Jan sintió las piernas pesadas. Una náusea poderosa se revolvía en sus entrañas y subía en forma de vómito por su garganta. Se detuvo apoyando los brazos en sus piernas, intentando controlar las arcadas.
«Vamos, no tengo tiempo para esto...»
Su cuerpo estaba al límite, intoxicado por la combinación de drogas y alcohol.
«Soy un estúpido», pensó. La cabeza comenzó a darle vueltas. Unos puntos azules y rosas se dibujaron en los rostros que lo sofocaban. Jan miró hacia arriba.
—¡Eres el hijo del ministro! —alcanzó a escuchar—. ¡Dinos qué hacer!
Sintió como el suelo desaparecía bajo sus pies y como un apagón comenzaba a desconectar las funciones básicas de su cerebro.
—¡Tenemos miedo! —sintió como un brazo tiraba insistentemente de su capa.
—¡Ayúdame! —una mujer anegada en llanto se aferraba, tocándole su rostro como si él fuera un ser milagroso.
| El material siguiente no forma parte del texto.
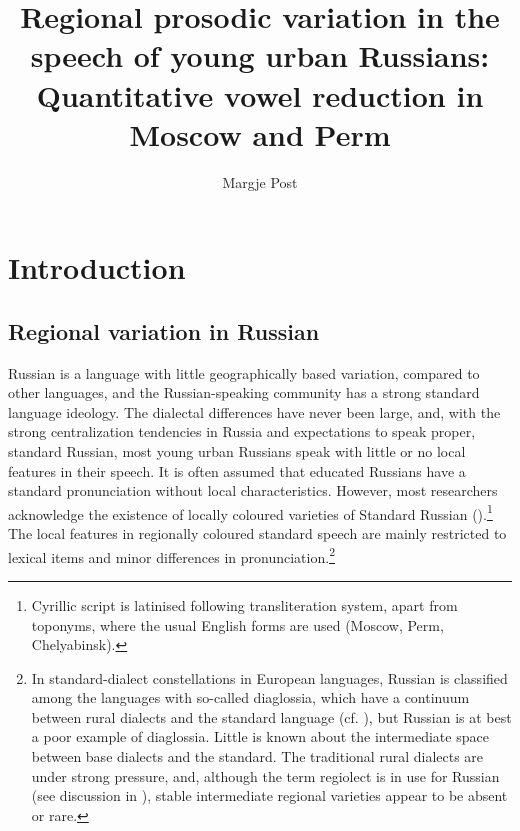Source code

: \documentclass[output=paper]{langscibook}
\author{Margje Post\orcid{}\affiliation{University of Bergen}}
\title[Regional prosodic variation in the speech of young urban Russians]{Regional prosodic variation in the speech of young urban Russians: Quantitative vowel reduction in Moscow and Perm}
\begin{document}
\graphicspath{{figures/post}}
\maketitle
\label{chap:post}




\section{Introduction}
\label{sec:post:1}
\subsection{Regional variation in Russian}
\label{sec:post:1.1}
Russian is a language with little geographically based variation, compared to other languages, and the Russian-speaking community has a strong standard language ideology. The dialectal differences have never been large, and, with the strong centralization tendencies in Russia and expectations to speak proper, standard Russian, most young urban Russians speak with little or no local features in their speech. It is often assumed that educated Russians have a standard pronunciation without local characteristics. However, most researchers acknowledge the existence of locally coloured varieties of Standard Russian (\citealt{Panov1967, Krysin2007, Andrews2006, Krause2010, GrammatčikovaPožarickaja2013}).\footnote{Cyrillic script is latinised following  transliteration system, apart from toponyms, where the usual English forms are used (Moscow, Perm, Chelyabinsk).} The local features in regionally coloured standard speech are mainly restricted to lexical items and minor differences in pronunciation.\footnote{In  standard-dialect constellations in European languages, Russian is classified among the languages with so-called diaglossia, which have a continuum between rural dialects and the standard language (cf. \citealt{Krause2010}), but Russian is at best a poor example of diaglossia. Little is known about the intermediate space between base dialects and the standard. The traditional rural dialects are under strong pressure, and, although the term regiolect is in use for Russian (see discussion in \citealt{Krause2010}), stable intermediate regional varieties appear to be absent or rare.}
\end{document}
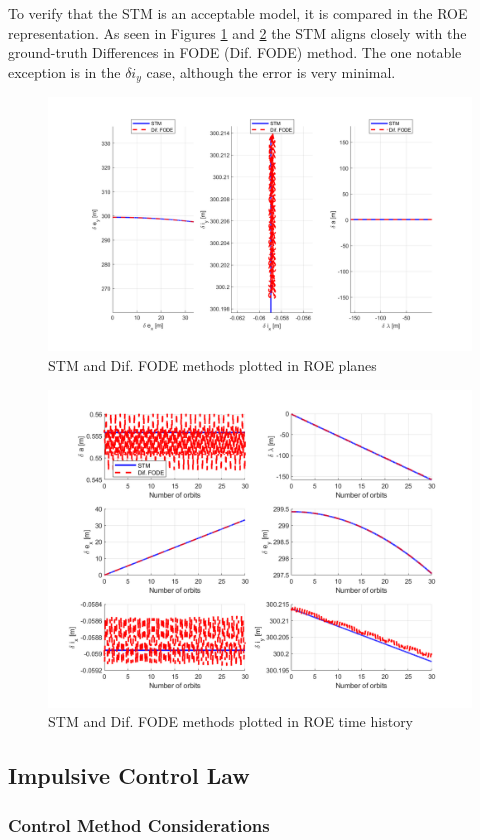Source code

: To verify that the STM is an acceptable model, it is compared in the ROE representation. As seen in Figures \ref{fig:roe_plane_compare_method} and \ref{fig:roe_time_compare_method} the STM aligns closely with the ground-truth Differences in FODE (Dif. FODE) method. The one notable exception is in the $\delta i_y$ case, although the error is very minimal.

\begin{figure}[H]
    \centering
    \includegraphics[width=0.75\linewidth]{sim/figures/PS5/mode_1_ROE_Planes.png}
    \caption{STM and Dif. FODE methods plotted in ROE planes}
    \label{fig:roe_plane_compare_method}
\end{figure}
\begin{figure}[H]
    \centering
    \includegraphics[width=0.75\linewidth]{sim/figures/PS5/mode_1_ROE_Time.png}
    \caption{STM and Dif. FODE methods plotted in ROE time history}
    \label{fig:roe_time_compare_method}
\end{figure}
\subsection{Impulsive Control Law}

\subsubsection{Control Method Considerations}\label{sec:control_considerations}


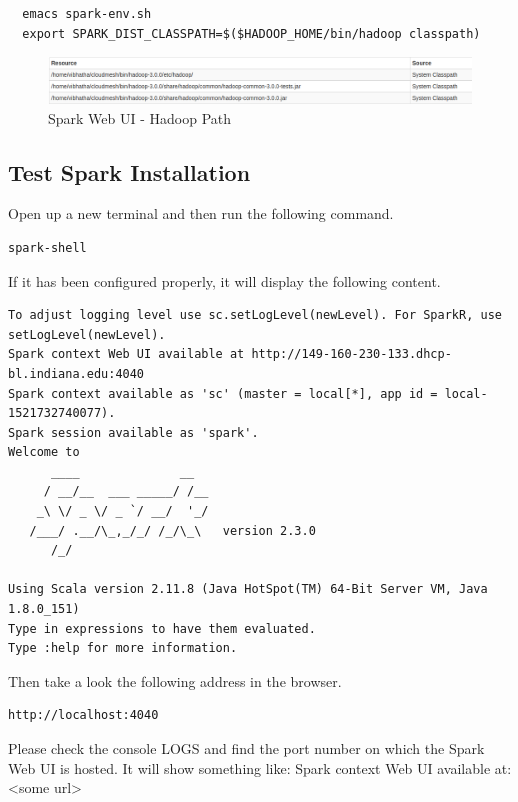\begin{lstlisting}
  emacs spark-env.sh
  export SPARK_DIST_CLASSPATH=$($HADOOP_HOME/bin/hadoop classpath)
\end{lstlisting}

\begin{figure}
\centering
\includegraphics[width=\textwidth,height=\textheight,keepaspectratio]{images/spark-hadoop.png}
\caption{Spark Web UI - Hadoop Path}
\end{figure}


\subsection{Test Spark Installation}

Open up a new terminal and then run the following command.

\begin{lstlisting}
spark-shell
\end{lstlisting}

If it has been configured properly, it will display the following content.

\begin{lstlisting}
To adjust logging level use sc.setLogLevel(newLevel). For SparkR, use setLogLevel(newLevel).
Spark context Web UI available at http://149-160-230-133.dhcp-bl.indiana.edu:4040
Spark context available as 'sc' (master = local[*], app id = local-1521732740077).
Spark session available as 'spark'.
Welcome to
      ____              __
     / __/__  ___ _____/ /__
    _\ \/ _ \/ _ `/ __/  '_/
   /___/ .__/\_,_/_/ /_/\_\   version 2.3.0
      /_/
         
Using Scala version 2.11.8 (Java HotSpot(TM) 64-Bit Server VM, Java 1.8.0_151)
Type in expressions to have them evaluated.
Type :help for more information.
\end{lstlisting}

Then take a look the following address in the browser.
\begin{lstlisting}
http://localhost:4040
\end{lstlisting}

\begin{NOTE}
  Please check the console LOGS and find the port number on which the
  Spark Web UI is hosted. It will show something like:
  Spark context Web UI available at: <some url>
\end{NOTE}

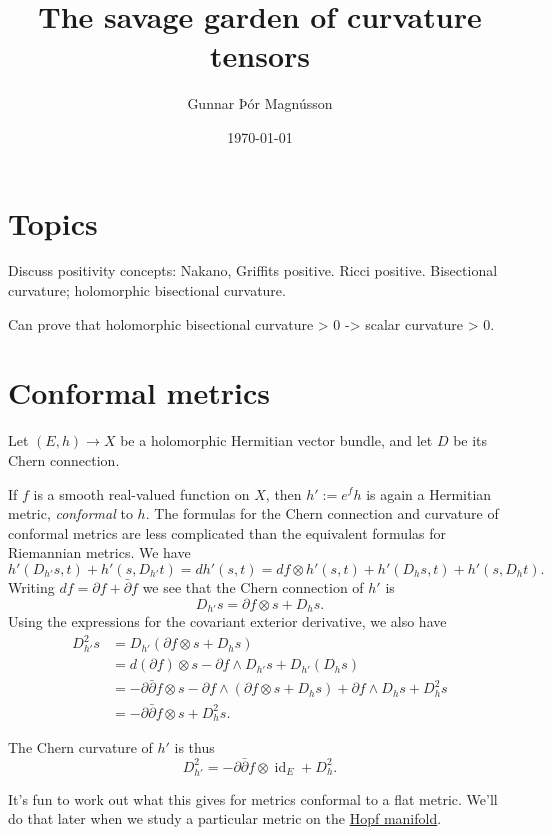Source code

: \documentclass[11pt]{article}
\author{Gunnar Þór Magnússon}
\date{\today}
\title{The savage garden of curvature tensors}
\DeclareMathOperator{\id}{id}
\begin{document}
\maketitle
\tableofcontents


\section{Topics}
\label{sec:org093d592}

Discuss positivity concepts: Nakano, Griffits positive. Ricci positive. Bisectional curvature; holomorphic bisectional curvature.

Can prove that holomorphic bisectional curvature > 0 -> scalar curvature > 0.

\section{Conformal metrics}
\label{sec:org65fcbad}

Let \((E,h) \to X\) be a holomorphic Hermitian vector bundle, and let \(D\) be its Chern connection.

If \(f\) is a smooth real-valued function on \(X\), then \(h' := e^f h\) is again a Hermitian metric, \emph{conformal} to \(h\). The formulas for the Chern connection and curvature of conformal metrics are less complicated than the equivalent formulas for Riemannian metrics. We have
$$
h'(D_{h'} s, t) + h'(s, D_{h'} t)
= d h'(s, t)
= df \otimes h'(s, t) + h'(D_h s, t) + h'(s, D_h t).
$$
Writing \(df = \partial f + \bar\partial f\) we see that the Chern connection of \(h'\) is
$$
D_{h'} s = \partial f \otimes s + D_h s.
$$
Using the expressions for the covariant exterior derivative, we also have
\begin{align*}
D_{h'}^2 s
&= D_{h'}(\partial f \otimes s + D_h s)
\\
&= d(\partial f) \otimes s - \partial f \wedge D_{h'} s + D_{h'}(D_h s)
\\
&= -\partial\bar\partial f \otimes s - \partial f \wedge (\partial f \otimes s + D_h s) + \partial f \wedge D_h s + D_h^2 s
\\
&= -\partial\bar\partial f \otimes s + D_h^2 s.
\end{align*}

The Chern curvature of \(h'\) is thus
$$
D^2_{h'} = -\partial\bar\partial f \otimes \id_E + D^2_h.
$$

It's fun to work out what this gives for metrics conformal to a flat metric. We'll do that later when we study a particular metric on the \hyperref[sec:org8f5818e]{Hopf manifold}.
\end{document}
—No puedo —murmuró a las siluetas borrosas. Un golpe seco al fin apagó las voces y las luces. La cabeza de Jan había aterrizado sobre el cemento duro, completamente inconsciente, mientras las pisadas feroces de cientos de asustados fieles dejaban su impronta en su cuerpo.
***
Una voz conocida le llamó por su nombre. Aturdido, Jan abrió los ojos.
El ruido agudo e incesante de las alarmas continuaba. Ya era de día. Seguía tendido en la misma acera y el tumulto había desaparecido. Las calles ahora estaban desiertas y las casas, el bosque, establecimientos e incluso el templo del Día de Adoración ardían. Miró hacia arriba y vio como del cielo caía fuego. Se talló los ojos más de una vez para comprobar que lo que miraba era real.
—¡Jan! —repitió la voz que ahora agitaba su cuerpo—. No me obligues a abofetearte, Jan. ¡Reacciona!
Jan enfocó finalmente a la figura borrosa que le hablaba.
—Mathus... —susurró al reconocer sus ojos color miel, tranquilos y apacibles, que seguían conservando la calma a pesar del desastre, y ese bigote escuálido y ridículo que lo caracterizaba.
—¿Estás bien, Jan? Deberías estar en los refugios. La ciudad ya ha sido evacuada.
Jan se incorporó, obligando a sus piernas entumecidas a ponerse de pie.
—¿Qué ha sucedido? Me desmayé cuando quedé atrapado entre un tumulto.
—Es el apocalipsis, a mí parecer —respondió Mathus—. Llueve fuego desde hace un par de minutos, proviene de la finca Wisdel, o al menos de lo que queda de ella.
Jan abrió más los ojos.
«Un eterno que controlaba la naturaleza», pensó. «A este paso la ciudad, la Sede de los Cinco... No... todo el mundo desaparecería».